An 18-year-old woman in Oklahoma was arrested after she showed her coworkers a video of her shooting her brand new AK-47 and then talked about how she hated the kids at her former high school and wanted to "shoot 400 people for fun."

She was suspended twice from said high school, once for bringing a knife and other time for displaying swastikas on her personal belongings. She had liked a documentary about the 1999 Columbine shooting on Facebook. And she wore an "Anarchist Cookbook" t-shirt for her mugshot.

The woman insists that she was "just talking to a coworker about guns," that she didn't mean for her threat to shoot 400 people at her former school "to sound the way it did," and what she really trying to do was "teach her coworkers not to be afraid of guns."

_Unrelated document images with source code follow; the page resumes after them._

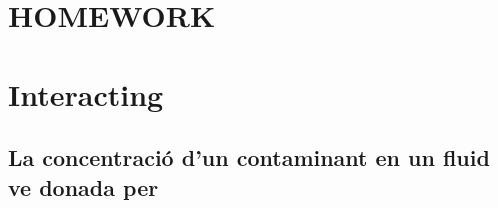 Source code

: \documentclass[a4paper,12pt]{article}
\begin{document}
 	


\section*{\small{\textbf{HOMEWORK}}}
\section{\small{\textbf{Interacting }}}


\subsection{\small{}} %


\subsection{\small{La concentració d'un contaminant en un fluid ve donada per}}
\end{document}
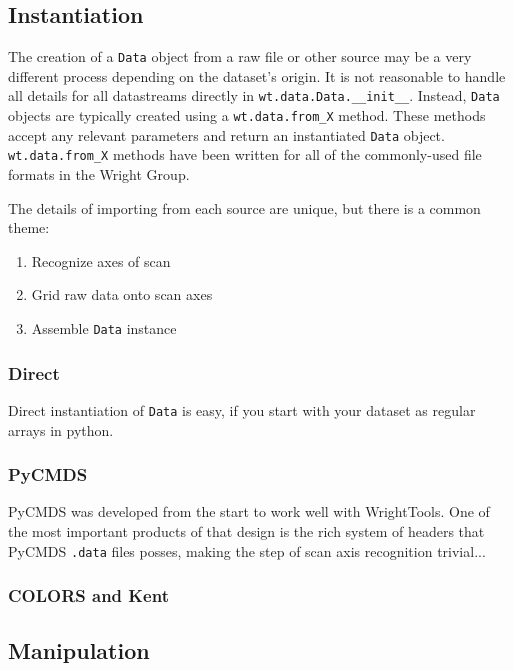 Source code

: \documentclass[11pt]{article}
\begin{document}
\subsection{Instantiation}\label{section:instantiation}

The creation of a \texttt{Data} object from a raw file or other source may be a very different process depending on the dataset's origin. It is not reasonable to handle all details for all datastreams directly in \texttt{wt.data.Data.\_\_init\_\_}. Instead, \texttt{Data} objects are typically created using a \texttt{wt.data.from\_X} method. These methods accept any relevant parameters and return an instantiated \texttt{Data} object. \texttt{wt.data.from\_X} methods have been written for all of the commonly-used file formats in the Wright Group.

The details of importing from each source are unique, but there is a common theme:
\begin{enumerate}
	\item Recognize axes of scan
	\item Grid raw data onto scan axes
	\item Assemble \texttt{Data} instance
\end{enumerate} 

\subsubsection{Direct}

Direct instantiation of \texttt{Data} is easy, if you start with your dataset as regular arrays in python. 

\subsubsection{PyCMDS}

PyCMDS was developed from the start to work well with WrightTools. One of the most important products of that design is the rich system of headers that PyCMDS \texttt{.data} files posses, making the step of scan axis recognition trivial...

\subsubsection{COLORS and Kent}

\subsection{Manipulation}
\end{document}
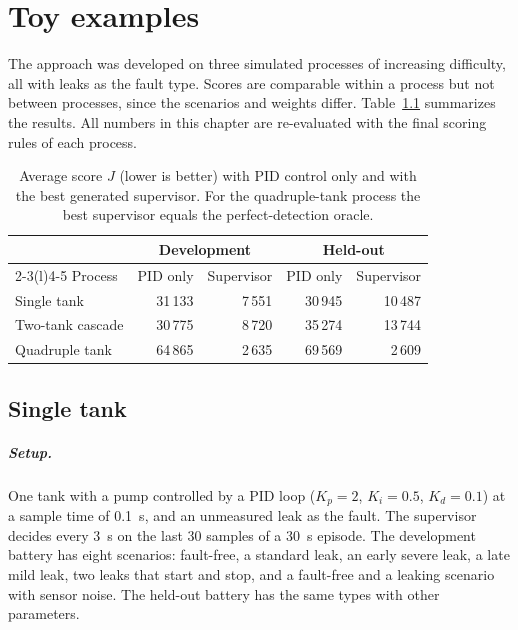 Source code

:\chapter{Toy examples}
\label{ch:toy}
The approach was developed on three simulated processes of increasing
difficulty, all with leaks as the fault type. Scores are comparable within a
process but not between processes, since the scenarios and weights differ.
Table~\ref{tab:summary} summarizes the results. All numbers in this chapter
are re-evaluated with the final scoring rules of each process.

\begin{table}[tb]
  \centering
  \caption{Average score $J$ (lower is better) with PID control only and with
    the best generated supervisor. For the quadruple-tank process the best
    supervisor equals the perfect-detection oracle.}
  \label{tab:summary}
  \begin{tabular}{@{}lrrrr@{}}
    \toprule
    & \multicolumn{2}{c}{Development} & \multicolumn{2}{c}{Held-out} \\
    \cmidrule(lr){2-3}\cmidrule(l){4-5}
    Process & PID only & Supervisor & PID only & Supervisor \\
    \midrule
    Single tank      & 31\,133 & 7\,551 & 30\,945 & 10\,487 \\
    Two-tank cascade & 30\,775 & 8\,720 & 35\,274 & 13\,744 \\
    Quadruple tank   & 64\,865 & 2\,635 & 69\,569 &  2\,609 \\
    \bottomrule
  \end{tabular}
\end{table}

\section{Single tank}
\label{sec:single}
\paragraph{Setup.} One tank with a pump controlled by a PID loop
($K_p = 2$, $K_i = 0.5$, $K_d = 0.1$) at a sample time of 0.1~s, and an
unmeasured leak as the fault. The supervisor decides every 3~s on the last
30 samples of a 30~s episode. The development battery has eight scenarios:
fault-free, a standard leak, an early severe leak, a late mild leak, two
leaks that start and stop, and a fault-free and a leaking scenario with
sensor noise. The held-out battery has the same types with other parameters.

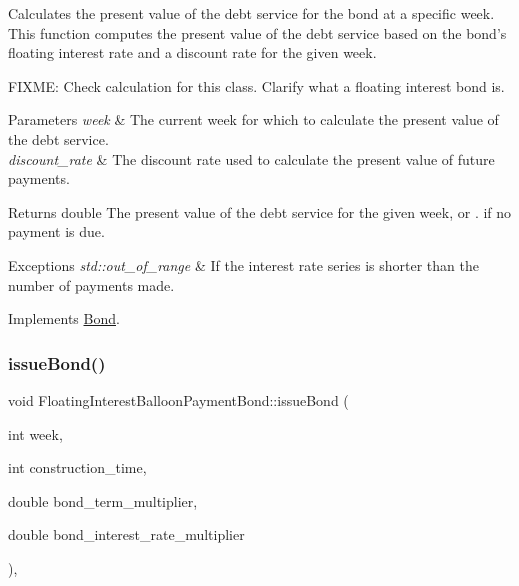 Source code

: Calculates the present value of the debt service for the bond at a specific week. This function computes the present value of the debt service based on the bond’s floating interest rate and a discount rate for the given week. 

F\+I\+X\+ME\+: Check calculation for this class. Clarify what a floating interest bond is. 
\begin{DoxyParams}{Parameters}
{\em week} & The current week for which to calculate the present value of the debt service. \\
\hline
{\em discount\+\_\+rate} & The discount rate used to calculate the present value of future payments.\\
\hline
\end{DoxyParams}
\begin{DoxyReturn}{Returns}
double The present value of the debt service for the given week, or {.} if no payment is due.
\end{DoxyReturn}

\begin{DoxyExceptions}{Exceptions}
{\em std\+::out\+\_\+of\+\_\+range} & If the interest rate series is shorter than the number of payments made. \\
\hline
\end{DoxyExceptions}


Implements \mbox{\hyperlink{classBond_a322d4ab0c0c72824ac4df5df80f14d24}{Bond}}.

\mbox{\label{classFloatingInterestBalloonPaymentBond_a4cf110f320c92f5eca9aed952e0b527a}} 
\subsubsection{\texorpdfstring{issue\+Bond()}{issueBond()}}
{\footnotesize\ttfamily void Floating\+Interest\+Balloon\+Payment\+Bond\+::issue\+Bond (\begin{DoxyParamCaption}\item[{int}]{week,  }\item[{int}]{construction\+\_\+time,  }\item[{double}]{bond\+\_\+term\+\_\+multiplier,  }\item[{double}]{bond\+\_\+interest\+\_\+rate\+\_\+multiplier }\end{DoxyParamCaption})\hspace{0.3cm}{\ttfamily [override]}, {\ttfamily [virtual]}}



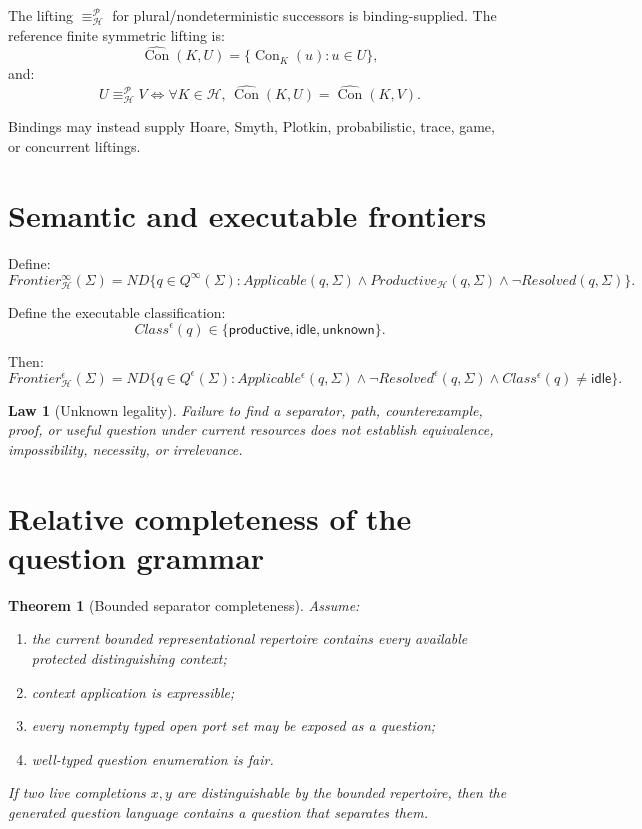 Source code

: \documentclass[11pt,oneside]{article}
\newtheorem{law}[definition]{Law}
\newtheorem{theorem}[definition]{Theorem}
\newcommand{\Con}{\operatorname{Con}}
\begin{document}
The lifting \(\equiv_{\mathcal H}^{\mathcal P}\) for plural/nondeterministic successors is binding-supplied.  The reference finite symmetric lifting is:
\[
\widehat{\Con}(K,U)
=
\{\Con_K(u):u\in U\},
\]
and:
\[
U\equiv_{\mathcal H}^{\mathcal P}V
\iff
\forall K\in\mathcal H,\,
\widehat{\Con}(K,U)=\widehat{\Con}(K,V).
\]

Bindings may instead supply Hoare, Smyth, Plotkin, probabilistic, trace, game, or concurrent liftings.

\section{Semantic and executable frontiers}

Define:
\[
\boxed{
Frontier^\infty_{\mathcal H}(\Sigma)
=
ND\{
q\in Q^\infty(\Sigma):
Applicable(q,\Sigma)
\land
Productive_{\mathcal H}(q,\Sigma)
\land
\neg Resolved(q,\Sigma)
\}.
}
\]

Define the executable classification:
\[
Class^\epsilon(q)
\in
\{
\mathsf{productive},
\mathsf{idle},
\mathsf{unknown}
\}.
\]

Then:
\[
\boxed{
Frontier^\epsilon_{\mathcal H}(\Sigma)
=
ND\{
q\in Q^\epsilon(\Sigma):
Applicable^\epsilon(q,\Sigma)
\land
\neg Resolved^\epsilon(q,\Sigma)
\land
Class^\epsilon(q)\neq\mathsf{idle}
\}.
}
\]

\begin{law}[Unknown legality]
Failure to find a separator, path, counterexample, proof, or useful question under current resources does not establish equivalence, impossibility, necessity, or irrelevance.
\end{law}

\section{Relative completeness of the question grammar}

\begin{theorem}[Bounded separator completeness]
Assume:
\begin{enumerate}
\item the current bounded representational repertoire contains every available protected distinguishing context;
\item context application is expressible;
\item every nonempty typed open port set may be exposed as a question;
\item well-typed question enumeration is fair.
\end{enumerate}
If two live completions \(x,y\) are distinguishable by the bounded repertoire, then the generated question language contains a question that separates them.
\end{theorem}
\end{document}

Honey, we're not afraid of guns. We're afraid of the people who have the guns.

"Cancel culture" strikes again.

UPDATE: 10-year-old Waterloo boy caught carrying AR-15 Monday night

This is a school that I have done PD at, research at, and is relatively close to my home.

Controversial opinion. If you are the adult that allow this to happen, I want to take your guns away.

A controversial opinion that shouldn’t be remotely controversial at all.

How dare those Leftists violate that 10-year-old's constitutional right to carry a weapon! There is nothing in the 2nd Amendment about kids not having assault rifles!!!

Kids need guns to protect themselves on the playground. What if some kid comes and pushes another kid to the ground? How is the kid going to protect himself from the bully without a gun? A good kid with a gun keeps us all safe is what I always say.

This guy gets it. Besides, that 10-year-old could be a part of that "Well-regulated militia" that the 2nd Amendment talks about, we don't know him.

Atras wrote:

How dare those Leftists violate that 10-year-old's constitutional right to carry a weapon! There is nothing in the 2nd Amendment about kids not having assault rifles!!!

There's nothing in the rules that says that a dog can't play basketball... with an assault rifle.

Gut-punch oof.

Great!
*well actually horrific and depressing but a perfect way to express that.

OG_slinger wrote:

Gut-punch oof.

Wow that's savage, and yet, still not quite enough.

God damn. That's powerful.

It's just a PR move as they focus on selling guns for the cops and the military to kill people with instead of us average citizens. There's plenty of other companies that make the same AR-15 parts that can be assembled into full guns, often for cheaper than buying it new.

They probably are having flagging sales on the civilian model because they've saturated the market.